:: Data to use ::

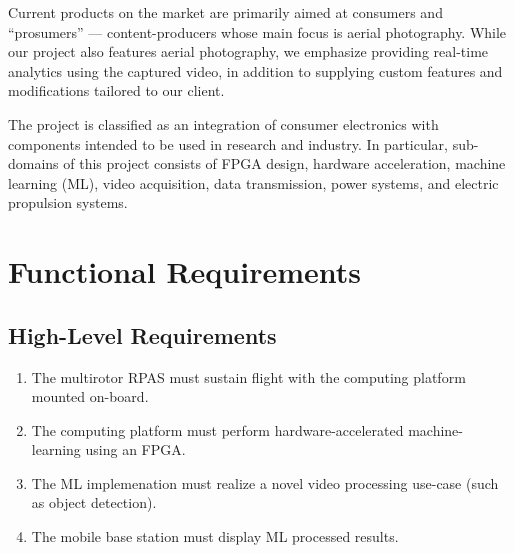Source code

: \documentclass[10pt,letterpaper]{article}
\begin{document}
Current products on the market are primarily aimed at consumers and ``prosumers'' --- content-producers whose main focus is aerial photography. While our project also features aerial photography, we emphasize providing real-time analytics using the captured video, in addition to supplying custom features and modifications tailored to our client.

The project is classified as an integration of consumer electronics with components intended to be used in research and industry. In particular,  sub-domains of this project consists of FPGA design, hardware acceleration, machine learning (ML), video acquisition, data transmission, power systems, and electric propulsion systems. 

\newpage
\section{Functional Requirements}\label{section:funcreq} 

\subsection{High-Level Requirements}
\begin{enumerate}[label=F.HL.\arabic*, wide=1cm, widest=3cm, leftmargin=*, font=\bfseries, noitemsep,topsep=0pt, parsep=4pt, partopsep=0pt]
    \item The multirotor RPAS must sustain flight with the computing platform mounted on-board.
    \item The computing platform must perform hardware-accelerated machine-learning using an FPGA.
    \item The ML implemenation must realize a novel video processing use-case (such as object detection).
    \item The mobile base station must display ML processed results.
\end{enumerate}
\end{document}
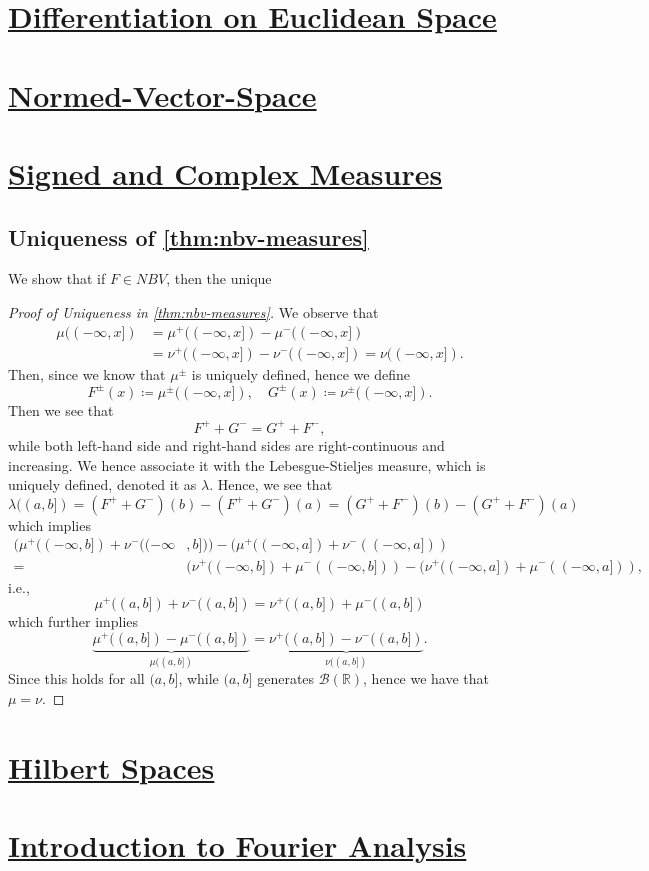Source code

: \section{\hyperref[ch:Differentiation-on-Euclidean-Space]{Differentiation on Euclidean Space}}

\section{\hyperref[ch:Normed-Vector-Space]{Normed-Vector-Space}}

\section{\hyperref[ch:Signed-and-Complex-Measures]{Signed and Complex Measures}}
\subsection{Uniqueness of \autoref{thm:nbv-measures}}\label{pf:thm:nbv-measures-uniqueness}
\begin{claim}
	We show that if \(F\in NBV\), then the unique
\end{claim}
\begin{proof}[Proof of Uniqueness in \autoref{thm:nbv-measures}]
	We observe that
	\[
		\begin{split}
			\mu ((-\infty , x]) & = \mu^+ ((-\infty , x]) - \mu ^- ((-\infty , x])                       \\
			                    & = \nu ^+((-\infty , x]) - \nu ^-((-\infty , x]) = \nu ((-\infty , x]).
		\end{split}
	\]
	Then, since we know that \(\mu ^\pm\) is uniquely defined, hence we define
	\[
		F^\pm (x) \coloneqq  \mu ^\pm ((-\infty , x]),\quad G^\pm (x) \coloneqq \nu ^\pm ((-\infty , x]).
	\]
	Then we see that
	\[
		F^+ + G^- = G^+ + F^-,
	\]
	while both left-hand side and right-hand sides are right-continuous and increasing. We hence associate it with the Lebesgue-Stieljes measure, which is
	uniquely defined, denoted it as \(\lambda \). Hence, we see that
	\[
		\lambda ((a, b]) = (F^+ + G^-)(b) - (F^+ + G^-)(a) = (G^+ + F^-)(b) - (G^+ + F^-)(a)
	\]
	which implies
	\[
		\begin{split}
			(\mu ^+((-\infty , b]) + \nu ^-((-\infty & , b])) - (\mu ^+((-\infty , a]) + \nu ^-((-\infty , a]))                                           \\
			=                                        & (\nu ^+((-\infty , b]) + \mu ^-((-\infty , b])) - (\nu ^+((-\infty , a]) + \mu ^-((-\infty , a])),
		\end{split}
	\]
	i.e.,
	\[
		\mu ^+((a, b]) + \nu ^-((a, b]) = \nu ^+((a, b]) + \mu ^-((a, b])
	\]
	which further implies
	\[
		\underbrace{\mu ^+((a, b]) - \mu ^-((a, b])}_{\mu ((a, b])} = \underbrace{\nu ^+((a, b]) - \nu ^-((a, b])}_{\nu ((a, b])}.
	\]
	Since this holds for all \((a, b]\), while \((a, b]\) generates \(\mathcal{B} (\mathbb{R} )\), hence
	we have that \(\mu = \nu \).
\end{proof}
\section{\hyperref[ch:Hilbert-Spaces]{Hilbert Spaces}}

\section{\hyperref[ch:Introduction-to-Fourier-Analysis]{Introduction to Fourier Analysis}}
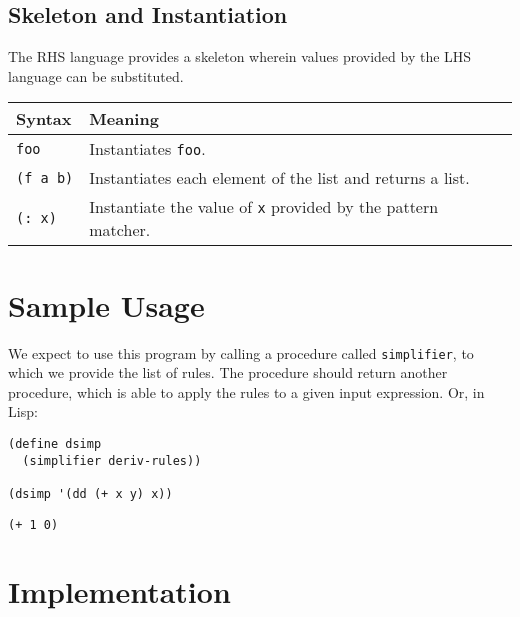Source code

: \documentclass[9pt]{report}
\begin{document}
\subsection{Skeleton and Instantiation}
\label{sec:org8ad93b7}
The RHS language provides a skeleton wherein values provided by
the LHS language can be substituted.

\begin{center}
\begin{tabular}{ll}
\toprule
Syntax & Meaning\\
\midrule
\texttt{foo} & Instantiates \texttt{foo}.\\
\texttt{(f a b)} & Instantiates each element of the list and returns a list.\\
\texttt{(: x)} & Instantiate the value of \texttt{x} provided by the pattern matcher.\\
\bottomrule
\end{tabular}
\end{center}

\section{Sample Usage}
\label{sec:orgb5bf581}

We expect to use this program by calling a procedure called
\texttt{simplifier}, to which we provide the list of rules. The procedure
should return another procedure, which is able to apply the rules
to a given input expression. Or, in Lisp:

\begin{verbatim}
(define dsimp
  (simplifier deriv-rules))

(dsimp '(dd (+ x y) x))
\end{verbatim}

\begin{verbatim}
(+ 1 0)
\end{verbatim}

\section{Implementation}
\label{sec:org2be43ae}
\end{document}
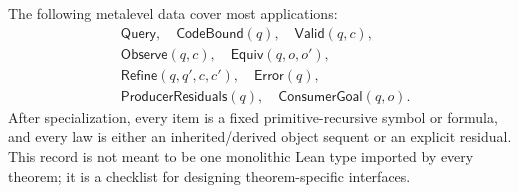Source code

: The following metalevel data cover most applications:
\begin{align*}
 &\mathsf{Query},\quad \mathsf{CodeBound}(q),\quad \mathsf{Valid}(q,c),\\
 &\mathsf{Observe}(q,c),\quad \mathsf{Equiv}(q,o,o'),\\
 &\mathsf{Refine}(q,q',c,c'),\quad \mathsf{Error}(q),\\
 &\mathsf{ProducerResiduals}(q),\quad \mathsf{ConsumerGoal}(q,o).
\end{align*}
After specialization, every item is a fixed primitive-recursive symbol or formula, and every law is either an inherited/derived object sequent or an explicit residual.  This record is not meant to be one monolithic Lean type imported by every theorem; it is a checklist for designing theorem-specific interfaces.
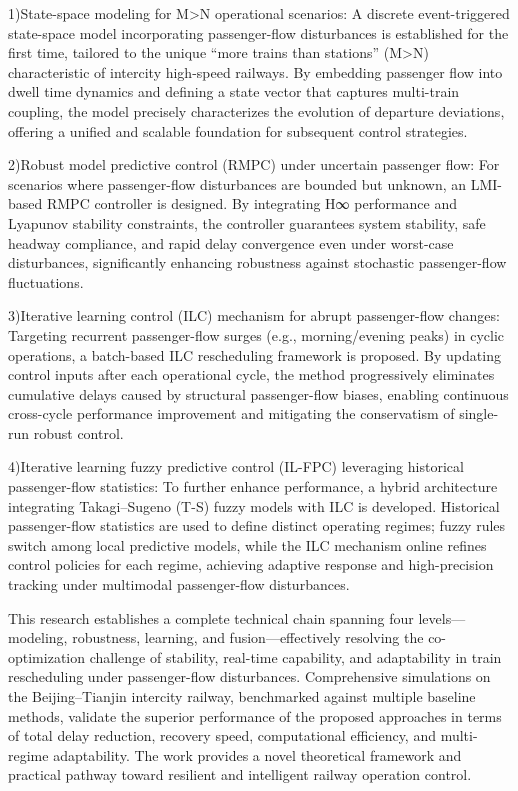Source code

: 1)State-space modeling for M>N operational scenarios: A discrete event-triggered state-space model incorporating passenger-flow disturbances is established for the first time, tailored to the unique “more trains than stations” (M>N) characteristic of intercity high-speed railways. By embedding passenger flow into dwell time dynamics and defining a state vector that captures multi-train coupling, the model precisely characterizes the evolution of departure deviations, offering a unified and scalable foundation for subsequent control strategies.

2)Robust model predictive control (RMPC) under uncertain passenger flow: For scenarios where passenger-flow disturbances are bounded but unknown, an LMI-based RMPC controller is designed. By integrating H∞ performance and Lyapunov stability constraints, the controller guarantees system stability, safe headway compliance, and rapid delay convergence even under worst-case disturbances, significantly enhancing robustness against stochastic passenger-flow fluctuations.

3)Iterative learning control (ILC) mechanism for abrupt passenger-flow changes: Targeting recurrent passenger-flow surges (e.g., morning/evening peaks) in cyclic operations, a batch-based ILC rescheduling framework is proposed. By updating control inputs after each operational cycle, the method progressively eliminates cumulative delays caused by structural passenger-flow biases, enabling continuous cross-cycle performance improvement and mitigating the conservatism of single-run robust control.

4)Iterative learning fuzzy predictive control (IL-FPC) leveraging historical passenger-flow statistics: To further enhance performance, a hybrid architecture integrating Takagi–Sugeno (T-S) fuzzy models with ILC is developed. Historical passenger-flow statistics are used to define distinct operating regimes; fuzzy rules switch among local predictive models, while the ILC mechanism online refines control policies for each regime, achieving adaptive response and high-precision tracking under multimodal passenger-flow disturbances.

This research establishes a complete technical chain spanning four levels—modeling, robustness, learning, and fusion—effectively resolving the co-optimization challenge of stability, real-time capability, and adaptability in train rescheduling under passenger-flow disturbances. Comprehensive simulations on the Beijing–Tianjin intercity railway, benchmarked against multiple baseline methods, validate the superior performance of the proposed approaches in terms of total delay reduction, recovery speed, computational efficiency, and multi-regime adaptability. The work provides a novel theoretical framework and practical pathway toward resilient and intelligent railway operation control.






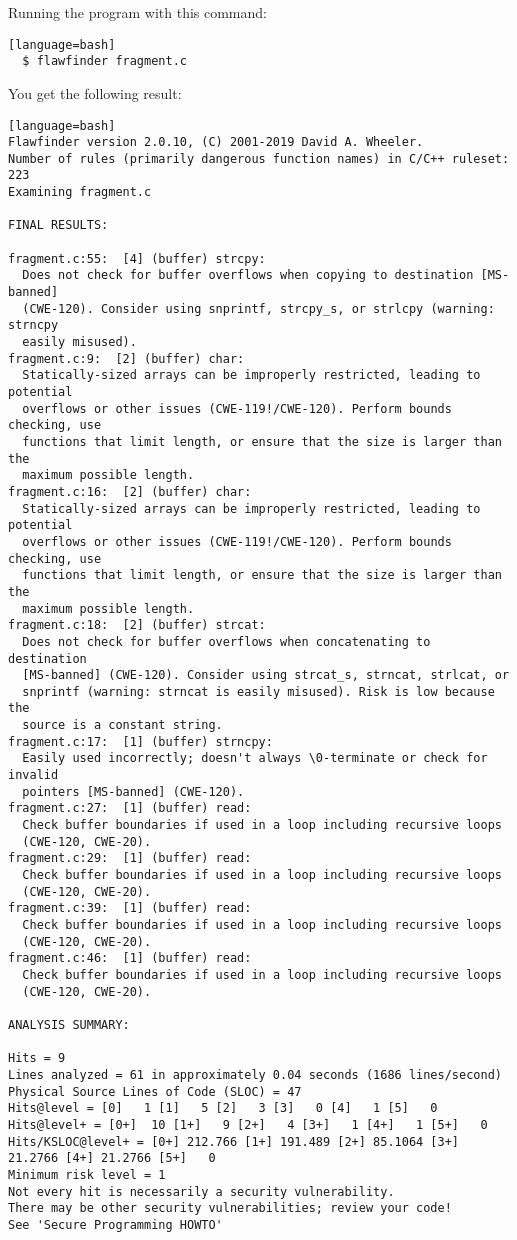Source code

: \documentclass[a4paper,12pt]{article}
\begin{document}
Running the program with this command:\begin{lstlisting}[style=DOS][language=bash]
  $ flawfinder fragment.c
\end{lstlisting}
You get the following result:
\begin{lstlisting}[style=DOS][language=bash]
Flawfinder version 2.0.10, (C) 2001-2019 David A. Wheeler.
Number of rules (primarily dangerous function names) in C/C++ ruleset: 223
Examining fragment.c

FINAL RESULTS:

fragment.c:55:  [4] (buffer) strcpy:
  Does not check for buffer overflows when copying to destination [MS-banned]
  (CWE-120). Consider using snprintf, strcpy_s, or strlcpy (warning: strncpy
  easily misused).
fragment.c:9:  [2] (buffer) char:
  Statically-sized arrays can be improperly restricted, leading to potential
  overflows or other issues (CWE-119!/CWE-120). Perform bounds checking, use
  functions that limit length, or ensure that the size is larger than the
  maximum possible length.
fragment.c:16:  [2] (buffer) char:
  Statically-sized arrays can be improperly restricted, leading to potential
  overflows or other issues (CWE-119!/CWE-120). Perform bounds checking, use
  functions that limit length, or ensure that the size is larger than the
  maximum possible length.
fragment.c:18:  [2] (buffer) strcat:
  Does not check for buffer overflows when concatenating to destination
  [MS-banned] (CWE-120). Consider using strcat_s, strncat, strlcat, or
  snprintf (warning: strncat is easily misused). Risk is low because the
  source is a constant string.
fragment.c:17:  [1] (buffer) strncpy:
  Easily used incorrectly; doesn't always \0-terminate or check for invalid
  pointers [MS-banned] (CWE-120).
fragment.c:27:  [1] (buffer) read:
  Check buffer boundaries if used in a loop including recursive loops
  (CWE-120, CWE-20).
fragment.c:29:  [1] (buffer) read:
  Check buffer boundaries if used in a loop including recursive loops
  (CWE-120, CWE-20).
fragment.c:39:  [1] (buffer) read:
  Check buffer boundaries if used in a loop including recursive loops
  (CWE-120, CWE-20).
fragment.c:46:  [1] (buffer) read:
  Check buffer boundaries if used in a loop including recursive loops
  (CWE-120, CWE-20).

ANALYSIS SUMMARY:

Hits = 9
Lines analyzed = 61 in approximately 0.04 seconds (1686 lines/second)
Physical Source Lines of Code (SLOC) = 47
Hits@level = [0]   1 [1]   5 [2]   3 [3]   0 [4]   1 [5]   0
Hits@level+ = [0+]  10 [1+]   9 [2+]   4 [3+]   1 [4+]   1 [5+]   0
Hits/KSLOC@level+ = [0+] 212.766 [1+] 191.489 [2+] 85.1064 [3+] 21.2766 [4+] 21.2766 [5+]   0
Minimum risk level = 1
Not every hit is necessarily a security vulnerability.
There may be other security vulnerabilities; review your code!
See 'Secure Programming HOWTO'

\end{lstlisting}
\end{document}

:::

*What the exercise asks:* Set apart and copy each line of the records that holds the word "autoref".

*Reply:*
\subsection{Uniqueness of \autoref{thm:nbv-measures}}\label{pf:thm:nbv-measures-uniqueness}
\begin{proof}[Proof of Uniqueness in \autoref{thm:nbv-measures}]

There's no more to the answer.